Covid-19 to spark exodus in Australia from cities to regions

Many are being lured away from cities like Sydney, where housing unaffordability and congestion are growing problems. PHOTO: REUTERS

SYDNEY - A new migration is under way in Australia from big cities to regional areas as the Covid-19 pandemic enables people to work from home and seek cheaper properties away from bustling central business districts.

In regional areas, such as in the Southern Highlands region near Sydney, real estate agents have already reported a dramatic increase in the number of people looking to find properties. Many are being lured away from big cities such as Sydney and Melbourne, where housing unaffordability and congestion are growing problems.

A former Sydney resident, Ms Nancia Guivarra, said she had moved with her 12-year-old daughter from their one-bedroom apartment to a temporary residence outside Adelaide. Ms Guivarra, who runs a marketing and communications business from home, told ABC News that Covid-19 prompted their move and they may buy a property in their current location if her home in Sydney sells.

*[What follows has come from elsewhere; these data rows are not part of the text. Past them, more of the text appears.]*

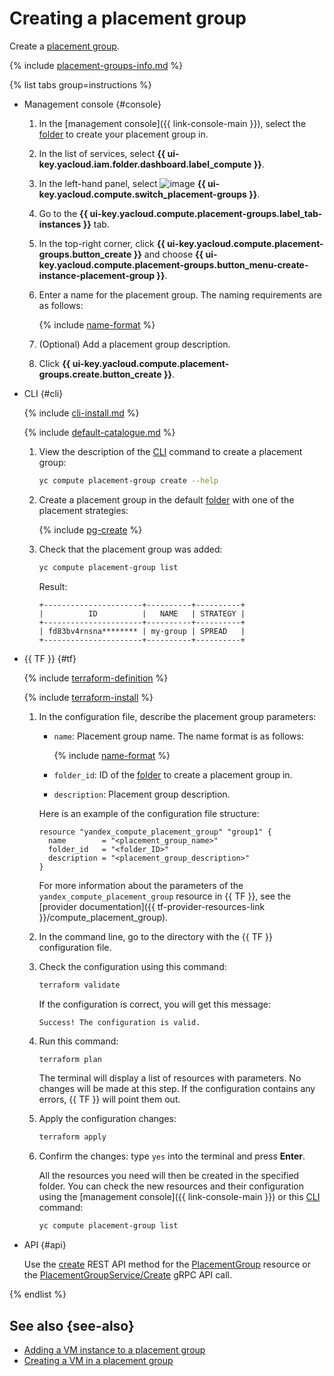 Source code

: # Creating a placement group

Create a [placement group](../../concepts/placement-groups.md).

{% include [placement-groups-info.md](../../../_includes/compute/placement-groups-info.md) %}

{% list tabs group=instructions %}

- Management console {#console}

   1. In the [management console]({{ link-console-main }}), select the [folder](../../../resource-manager/concepts/resources-hierarchy.md#folder) to create your placement group in.
   1. In the list of services, select **{{ ui-key.yacloud.iam.folder.dashboard.label_compute }}**.
   1. In the left-hand panel, select ![image](../../../_assets/compute/group-placement-pic.svg) **{{ ui-key.yacloud.compute.switch_placement-groups }}**.
   1. Go to the **{{ ui-key.yacloud.compute.placement-groups.label_tab-instances }}** tab.
   1. In the top-right corner, click **{{ ui-key.yacloud.compute.placement-groups.button_create }}** and choose **{{ ui-key.yacloud.compute.placement-groups.button_menu-create-instance-placement-group }}**.
   1. Enter a name for the placement group. The naming requirements are as follows:

      {% include [name-format](../../../_includes/name-format.md) %}

   1. (Optional) Add a placement group description.
   1. Click **{{ ui-key.yacloud.compute.placement-groups.create.button_create }}**.

- CLI {#cli}

   {% include [cli-install.md](../../../_includes/cli-install.md) %}

   {% include [default-catalogue.md](../../../_includes/default-catalogue.md) %}

   1. View the description of the [CLI](../../../cli/) command to create a placement group:

      ```bash
      yc compute placement-group create --help
      ```

   1. Create a placement group in the default [folder](../../../resource-manager/concepts/resources-hierarchy.md#folder) with one of the placement strategies:

      {% include [pg-create](../../../_includes/compute/placement-groups-create.md) %}

   1. Check that the placement group was added:

      ```bash
      yc compute placement-group list
      ```

      Result:

      ```text
      +----------------------+----------+----------+
      |          ID          |   NAME   | STRATEGY |
      +----------------------+----------+----------+
      | fd83bv4rnsna******** | my-group | SPREAD   |
      +----------------------+----------+----------+
      ```

- {{ TF }} {#tf}

   {% include [terraform-definition](../../../_tutorials/_tutorials_includes/terraform-definition.md) %}

   {% include [terraform-install](../../../_includes/terraform-install.md) %}

   1. In the configuration file, describe the placement group parameters:
      * `name`: Placement group name. The name format is as follows:

         {% include [name-format](../../../_includes/name-format.md) %}

      * `folder_id`: ID of the [folder](../../../resource-manager/concepts/resources-hierarchy.md#folder) to create a placement group in.
      * `description`: Placement group description.

      Here is an example of the configuration file structure:

      ```hcl
      resource "yandex_compute_placement_group" "group1" {
        name        = "<placement_group_name>"
        folder_id   = "<folder_ID>"
        description = "<placement_group_description>"
      }
      ```

      For more information about the parameters of the `yandex_compute_placement_group` resource in {{ TF }}, see the [provider documentation]({{ tf-provider-resources-link }}/compute_placement_group).
   1. In the command line, go to the directory with the {{ TF }} configuration file.
   1. Check the configuration using this command:

      ```bash
      terraform validate
      ```

      If the configuration is correct, you will get this message:

      ```text
      Success! The configuration is valid.
      ```

   1. Run this command:

      ```bash
      terraform plan
      ```

      The terminal will display a list of resources with parameters. No changes will be made at this step. If the configuration contains any errors, {{ TF }} will point them out.
   1. Apply the configuration changes:

      ```bash
      terraform apply
      ```

   1. Confirm the changes: type `yes` into the terminal and press **Enter**.

      All the resources you need will then be created in the specified folder. You can check the new resources and their configuration using the [management console]({{ link-console-main }}) or this [CLI](../../../cli/) command:

      ```bash
      yc compute placement-group list
      ```

- API {#api}

   Use the [create](../../api-ref/PlacementGroup/create.md) REST API method for the [PlacementGroup](../../api-ref/PlacementGroup/index.md) resource or the [PlacementGroupService/Create](../../api-ref/grpc/placement_group_service.md#Create) gRPC API call.

{% endlist %}

## See also {see-also}

* [Adding a VM instance to a placement group](add-vm.md)
* [Creating a VM in a placement group](create-vm-in-pg.md)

"Having a massive mortgage as a single parent is ridiculous," she said.

"You downsize your mortgage when you move to a regional area - it's fantastic."

A new report, released this week by the Regional Australia Institute, showed that the trend had already begun before the pandemic. It found that 139,471 people moved from Sydney to regions between 2011 and 2016 and 74,715 moved the other way. A further 112,728 people moved from Melbourne to regional areas, while Melbourne received 91,119 people.

The chief executive of the Regional Australia Institute, Ms Liz Ritchie, said the exodus was expected to accelerate due to Covid-19 as people adapt to a post-pandemic existence in which working from home is the norm.

"Over the last few months, we've all had to change how we work and this has allowed staff and employers to see that location is no longer a barrier for where we choose to work," she said.

"Now is the time to work together with industry, government and regional communities to ensure regionalisation of the workforce."

More than 72 per cent of Australians were living in major cities last year. About 52 per cent of Australia's 25.5 million residents live in the three largest cities - Sydney, Melbourne and Brisbane.

But younger families, in particular, have increasingly been moving to regional areas, attracted by the cheaper property prices, lack of congestion and the lifestyle. Improved broadband access has made it easier to work outside cities. Local economies have also been boosted by cheaper flights to popular tourist areas, which have led to an increase in domestic and Asian visitors.

The exodus is expected to increase as the Covid-19 restrictions end. But the long-term challenge will be for smaller towns to hold on to younger residents, who often move to cities to study or work and never return.

Australian governments have long tried to encourage population flows to regional areas, including by offering relocation grants and by basing government offices outside major cities.

Analysts say regional centres will need to boost local jobs and improve schooling and access to higher education.

A demographer, Mr Bernard Salt, said the pandemic is taking a heavy toll on some regional areas which were dependent on tourism or those with university campuses which have been affected by the reduced flow of international students. But he said regional areas have had less Covid-19 infections and have experienced relatively fewer job losses, probably because their economies are less dependent on entertainment, hospitality and sport.

"The job losses across regional Australia have been proportionately less than in the capital cities," he wrote in The Australian. "It just may mean that regional Australia is more business-ready to recover from the shutdowns."

Ms Sara Johnston, who moved to the town of Wagga Wagga from a "very cramped" two-bedroom apartment in Sydney with her husband and two children, said she appreciated the extra space.

"Now we've got our own house, backyard, sandpit, swings, which we never would have been able to have in Sydney," she told The Western Magazine, a regional publication.

"The community's been very welcoming… I think Sydney people have their own groups that they stick to, but here people are a lot more welcoming."